──────── DATA SUPPLIED
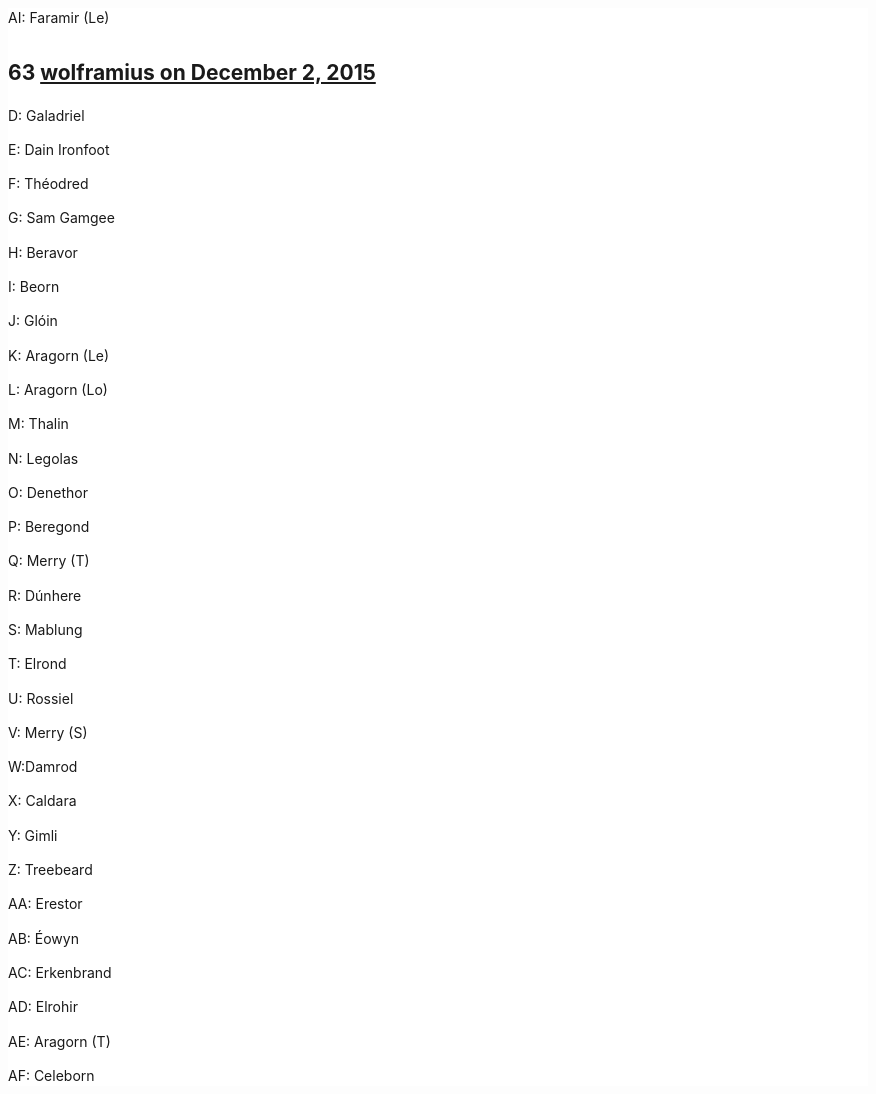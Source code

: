 AI: Faramir (Le)


## 63 [wolframius on December 2, 2015](https://community.fantasyflightgames.com/topic/194686-the-hero-championship-2015/?do=findComment&comment=1916574)

D: Galadriel

E: Dain Ironfoot

F: Théodred

G: Sam Gamgee

H: Beravor

I: Beorn

J: Glóin

K: Aragorn (Le)

L: Aragorn (Lo)

M: Thalin

N: Legolas

O: Denethor

P: Beregond

Q: Merry (T)

R: Dúnhere

S: Mablung

T: Elrond

U: Rossiel

V: Merry (S)

W:Damrod

X: Caldara

Y: Gimli

Z: Treebeard

AA: Erestor

AB: Éowyn

AC: Erkenbrand

AD: Elrohir

AE: Aragorn (T)

AF: Celeborn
────────────────
Give back exactly the lines from the one that contains "F: Théodred" to the end of the material, both ends kept, and no other line.

(RESULT FOR THIS EXERCISE):
F: Théodred

G: Sam Gamgee

H: Beravor

I: Beorn

J: Glóin

K: Aragorn (Le)

L: Aragorn (Lo)

M: Thalin

N: Legolas

O: Denethor

P: Beregond

Q: Merry (T)

R: Dúnhere

S: Mablung

T: Elrond

U: Rossiel

V: Merry (S)

W:Damrod

X: Caldara

Y: Gimli

Z: Treebeard

AA: Erestor

AB: Éowyn

AC: Erkenbrand

AD: Elrohir

AE: Aragorn (T)

AF: Celeborn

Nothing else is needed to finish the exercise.